___ INFORMATION PROVIDED

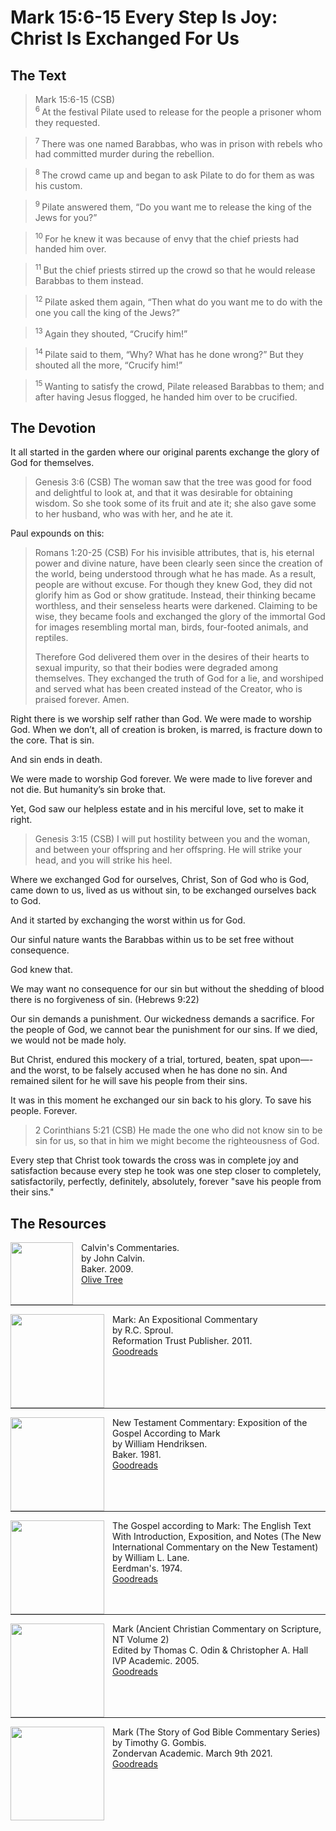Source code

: # Mark 15:6-15 Every Step Is Joy: Christ Is Exchanged For Us

## The Text

>Mark 15:6-15 (CSB)  
><sup> 6 </sup> At the festival Pilate used to release for the people a prisoner whom they requested. 

><sup> 7 </sup> There was one named Barabbas, who was in prison with rebels who had committed murder during the rebellion. 

><sup> 8 </sup> The crowd came up and began to ask Pilate to do for them as was his custom. 

><sup> 9 </sup> Pilate answered them, “Do you want me to release the king of the Jews for you?” 

><sup> 10 </sup> For he knew it was because of envy that the chief priests had handed him over. 

><sup> 11 </sup> But the chief priests stirred up the crowd so that he would release Barabbas to them instead. 

><sup> 12 </sup> Pilate asked them again, “Then what do you want me to do with the one you call the king of the Jews?” 

><sup> 13 </sup> Again they shouted, “Crucify him!” 

><sup> 14 </sup> Pilate said to them, “Why? What has he done wrong?” But they shouted all the more, “Crucify him!” 

><sup> 15 </sup> Wanting to satisfy the crowd, Pilate released Barabbas to them; and after having Jesus flogged, he handed him over to be crucified.

## The Devotion

It all started in the garden where our original parents exchange the glory of God for themselves.

>Genesis 3:6 (CSB)
The woman saw that the tree was good for food and delightful to look at, and that it was desirable for obtaining wisdom. So she took some of its fruit and ate it; she also gave some to her husband, who was with her, and he ate it.

Paul expounds on this:

>Romans 1:20-25 (CSB)
For his invisible attributes, that is, his eternal power and divine nature, have been clearly seen since the creation of the world, being understood through what he has made. As a result, people are without excuse. For though they knew God, they did not glorify him as God or show gratitude. Instead, their thinking became worthless, and their senseless hearts were darkened. Claiming to be wise, they became fools and exchanged the glory of the immortal God for images resembling mortal man, birds, four-footed animals, and reptiles.
>
>Therefore God delivered them over in the desires of their hearts to sexual impurity, so that their bodies were degraded among themselves. They exchanged the truth of God for a lie, and worshiped and served what has been created instead of the Creator, who is praised forever. Amen.

Right there is we worship self rather than God. We were made to worship God. When we don’t, all of creation is broken, is marred, is fracture down to the core.  That is sin. 

And sin ends in death. 

We were made to worship God forever. We were made to live forever and not die. But humanity’s sin broke that. 

Yet, God saw our helpless estate and in his merciful love, set to make it right.

>Genesis 3:15 (CSB)
I will put hostility between you and the woman, and between your offspring and her offspring. He will strike your head, and you will strike his heel.

Where we exchanged God for ourselves, Christ, Son of God who is God, came down to us, lived as us without sin, to be exchanged ourselves back to God. 

And it started by exchanging the worst within us for God.

Our sinful nature wants the Barabbas within us to be set free without consequence. 

God knew that. 

We may want no consequence for our sin but without the shedding of blood there is no forgiveness of sin. (Hebrews 9:22)

Our sin demands a punishment. Our wickedness demands a sacrifice. For the people of God, we cannot bear the punishment for our sins. If we died, we would not be made holy. 

But Christ, endured this mockery of a trial, tortured, beaten, spat upon—-and the worst, to be falsely accused when he has done no sin. And remained silent for he will save his people from their sins. 

It was in this moment he exchanged our sin back to his glory. To save his people. Forever. 

>2 Corinthians 5:21 (CSB)
He made the one who did not know sin to be sin for us, so that in him we might become the righteousness of God.

Every step that Christ took towards the cross was in complete joy and satisfaction because every step he took was one step closer to completely, satisfactorily, perfectly, definitely, absolutely, forever "save his people from their sins."

## The Resources

<p style="clear:both;">

<img src="/images/resources/commentary-calvin-set.png" align="left" width="100" style="padding-right: 10px" />Calvin's Commentaries.  
by John Calvin.  
Baker. 2009.  
[Olive Tree](https://www.olivetree.com/store/product.php?productid=17517)

<p style="clear:both;">

---

<img src="/images/resources/commentary-mark-sproul.jpg" align="left" width="150" style="padding-right: 10px" />Mark: An Expositional Commentary  
by R.C. Sproul.  
Reformation Trust Publisher. 2011.  
[Goodreads](https://www.goodreads.com/book/show/13329901-mark?ac=1&from_search=true&qid=AjPCOwNAXj&rank=1)

<p style="clear:both;">

---

<img src="/images/resources/commentary-mark-hendriksen.jpg" align="left" width="150" style="padding-right: 10px" />New Testament Commentary: Exposition of the Gospel According to Mark  
by William Hendriksen.  
Baker. 1981.  
[Goodreads](https://www.goodreads.com/book/show/2365098.Mark)

<p style="clear:both;">

---

<img src="/images/resources/commentary-mark-lane.jpg" align="left" width="150" style="padding-right: 10px" />The Gospel according to Mark: The English Text With Introduction, Exposition, and Notes (The New International Commentary on the New Testament)  
by William L. Lane.  
Eerdman's. 1974.  
[Goodreads](https://www.goodreads.com/book/show/978619.The_Gospel_of_Mark?from_search=true&from_srp=true&qid=UOUMUiJ7z4&rank=2)

<p style="clear:both;">

---

<img src="/images/resources/commentary-mark-oden.jpg" align="left" width="150" style="padding-right: 10px" />Mark (Ancient Christian Commentary on Scripture, NT Volume 2)  
Edited by Thomas C. Odin & Christopher A. Hall  
IVP Academic. 2005.  
[Goodreads](https://www.goodreads.com/book/show/33015669-mark)

<p style="clear:both;">

---

<img src="/images/resources/commentary-mark-gombis.jpg" align="left" width="150" style="padding-right: 10px" />Mark (The Story of God Bible Commentary Series)  
by Timothy G. Gombis.   
Zondervan Academic. March 9th 2021.  
[Goodreads](https://www.goodreads.com/book/show/54287613-mark)

<p style="clear:both;">
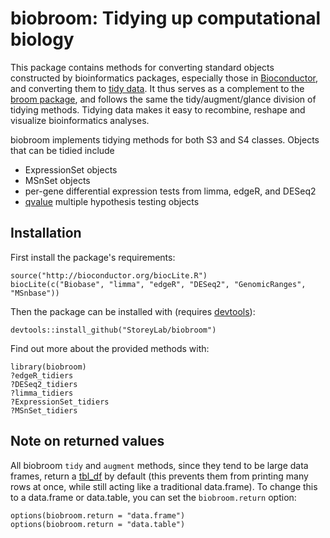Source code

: biobroom: Tidying up computational biology
====================

This package contains methods for converting standard objects constructed by bioinformatics packages, especially those in [Bioconductor](http://www.bioconductor.org/), and converting them to [tidy data](http://www.jstatsoft.org/v59/i10). It thus serves as a complement to the [broom package](https://github.com/dgrtwo/broom), and follows the same the tidy/augment/glance division of tidying methods. Tidying data makes it easy to recombine, reshape and visualize bioinformatics analyses.

biobroom implements tidying methods for both S3 and S4 classes. Objects that can be tidied include

* ExpressionSet objects
* MSnSet objects
* per-gene differential expression tests from limma, edgeR, and DESeq2
* [qvalue](http://www.bioconductor.org/packages/release/bioc/html/qvalue.html) multiple hypothesis testing objects

Installation
------------

First install the package's requirements:

    source("http://bioconductor.org/biocLite.R")
    biocLite(c("Biobase", "limma", "edgeR", "DESeq2", "GenomicRanges", "MSnbase"))

Then the package can be installed with  (requires [devtools](https://github.com/hadley/devtools)):

    devtools::install_github("StoreyLab/biobroom")

Find out more about the provided methods with:

    library(biobroom)
    ?edgeR_tidiers
    ?DESeq2_tidiers
    ?limma_tidiers
    ?ExpressionSet_tidiers
    ?MSnSet_tidiers

Note on returned values
------------

All biobroom `tidy` and `augment` methods, since they tend to be large data frames, return a [tbl_df](http://www.inside-r.org/packages/cran/dplyr/docs/tbl_df) by default (this prevents them from printing many rows at once, while still acting like a traditional data.frame). To change this to a data.frame or data.table, you can set the `biobroom.return` option:

    options(biobroom.return = "data.frame")
    options(biobroom.return = "data.table")
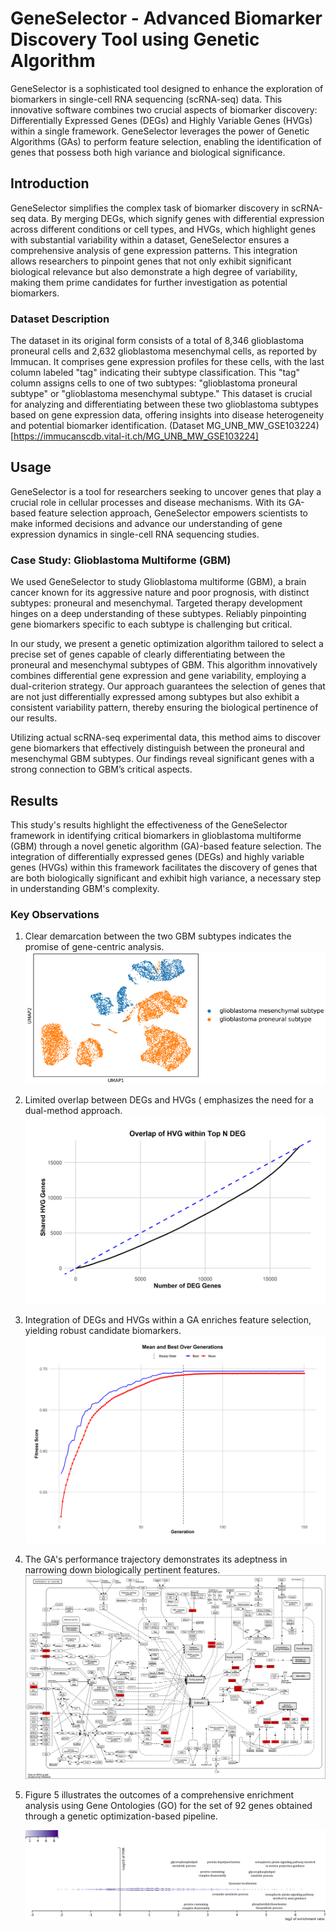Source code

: # GeneSelector - Advanced Biomarker Discovery Tool using Genetic Algorithm

GeneSelector is a sophisticated tool designed to enhance the exploration of biomarkers in single-cell RNA sequencing (scRNA-seq) data. This innovative software combines two crucial aspects of biomarker discovery: Differentially Expressed Genes (DEGs) and Highly Variable Genes (HVGs) within a single framework. GeneSelector leverages the power of Genetic Algorithms (GAs) to perform feature selection, enabling the identification of genes that possess both high variance and biological significance.

## Introduction

GeneSelector simplifies the complex task of biomarker discovery in scRNA-seq data. By merging DEGs, which signify genes with differential expression across different conditions or cell types, and HVGs, which highlight genes with substantial variability within a dataset, GeneSelector ensures a comprehensive analysis of gene expression patterns. This integration allows researchers to pinpoint genes that not only exhibit significant biological relevance but also demonstrate a high degree of variability, making them prime candidates for further investigation as potential biomarkers.

### Dataset Description

The dataset in its original form consists of a total of 8,346 glioblastoma proneural cells and 2,632 glioblastoma mesenchymal cells, as reported by Immucan. It comprises gene expression profiles for these cells, with the last column labeled "tag" indicating their subtype classification. This "tag" column assigns cells to one of two subtypes: "glioblastoma proneural subtype" or "glioblastoma mesenchymal subtype." This dataset is crucial for analyzing and differentiating between these two glioblastoma subtypes based on gene expression data, offering insights into disease heterogeneity and potential biomarker identification. (Dataset MG_UNB_MW_GSE103224)[https://immucanscdb.vital-it.ch/MG_UNB_MW_GSE103224]
## Usage

GeneSelector is a  tool for researchers seeking to uncover genes that play a crucial role in cellular processes and disease mechanisms. With its GA-based feature selection approach, GeneSelector empowers scientists to make informed decisions and advance our understanding of gene expression dynamics in single-cell RNA sequencing studies.

### Case Study: Glioblastoma Multiforme (GBM)

We used GeneSelector to study Glioblastoma multiforme (GBM), a brain cancer known for its aggressive nature and poor prognosis, with distinct subtypes: proneural and mesenchymal. Targeted therapy development hinges on a deep understanding of these subtypes. Reliably pinpointing gene biomarkers specific to each subtype is challenging but critical.

In our study, we present a genetic optimization algorithm tailored to select a precise set of genes capable of clearly differentiating between the proneural and mesenchymal subtypes of GBM. This algorithm innovatively combines differential gene expression and gene variability, employing a dual-criterion strategy. Our approach guarantees the selection of genes that are not just differentially expressed among subtypes but also exhibit a consistent variability pattern, thereby ensuring the biological pertinence of our results. 

Utilizing actual scRNA-seq experimental data, this method aims to discover gene biomarkers that effectively distinguish between the proneural and mesenchymal GBM subtypes. Our findings reveal significant genes with a strong connection to GBM’s critical aspects.

## Results

This study's results highlight the effectiveness of the GeneSelector framework in identifying critical biomarkers in glioblastoma multiforme (GBM) through a novel genetic algorithm (GA)-based feature selection. The integration of differentially expressed genes (DEGs) and highly variable genes (HVGs) within this framework facilitates the discovery of genes that are both biologically significant and exhibit high variance, a necessary step in understanding GBM's complexity.

### Key Observations

1. Clear demarcation between the two GBM subtypes indicates the promise of gene-centric analysis.
   ![Fig. 1](https://github.com/PaplomatasP/GeneSelector/blob/Master/Plots/UMAP.png)
      <br>
      
3. Limited overlap between DEGs and HVGs ( emphasizes the need for a dual-method approach.
   ![Figure 2](https://github.com/PaplomatasP/GeneSelector/blob/Master/Plots/Overlap_HVG_DEG_plot.png)
     <br>
5. Integration of DEGs and HVGs within a GA enriches feature selection, yielding robust candidate biomarkers.
   ![Figure 3](https://github.com/PaplomatasP/GeneSelector/blob/Master/Plots/iter_plot.png)
     <br>
   
7. The GA's performance trajectory demonstrates its adeptness in narrowing down biologically pertinent features.
   ![Figure 4](https://github.com/PaplomatasP/GeneSelector/blob/Master/Plots/hsa05200..png)
    <br>

9. Figure 5 illustrates the outcomes of a comprehensive enrichment analysis using Gene Ontologies (GO) for the set of 92 genes obtained through a genetic optimization-based pipeline.

   ![Figure 5](https://github.com/PaplomatasP/GeneSelector/blob/Master/Plots/GO.png)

______

## YOUR TASK:
When you reach the line holding "Where we exchanged" in the records above, begin reproducing exactly, stop after the line holding "Our sin demands", and output nothing else.

## TASK SOLUTION:
Where we exchanged God for ourselves, Christ, Son of God who is God, came down to us, lived as us without sin, to be exchanged ourselves back to God. 

And it started by exchanging the worst within us for God.

Our sinful nature wants the Barabbas within us to be set free without consequence. 

God knew that. 

We may want no consequence for our sin but without the shedding of blood there is no forgiveness of sin. (Hebrews 9:22)

Our sin demands a punishment. Our wickedness demands a sacrifice. For the people of God, we cannot bear the punishment for our sins. If we died, we would not be made holy. 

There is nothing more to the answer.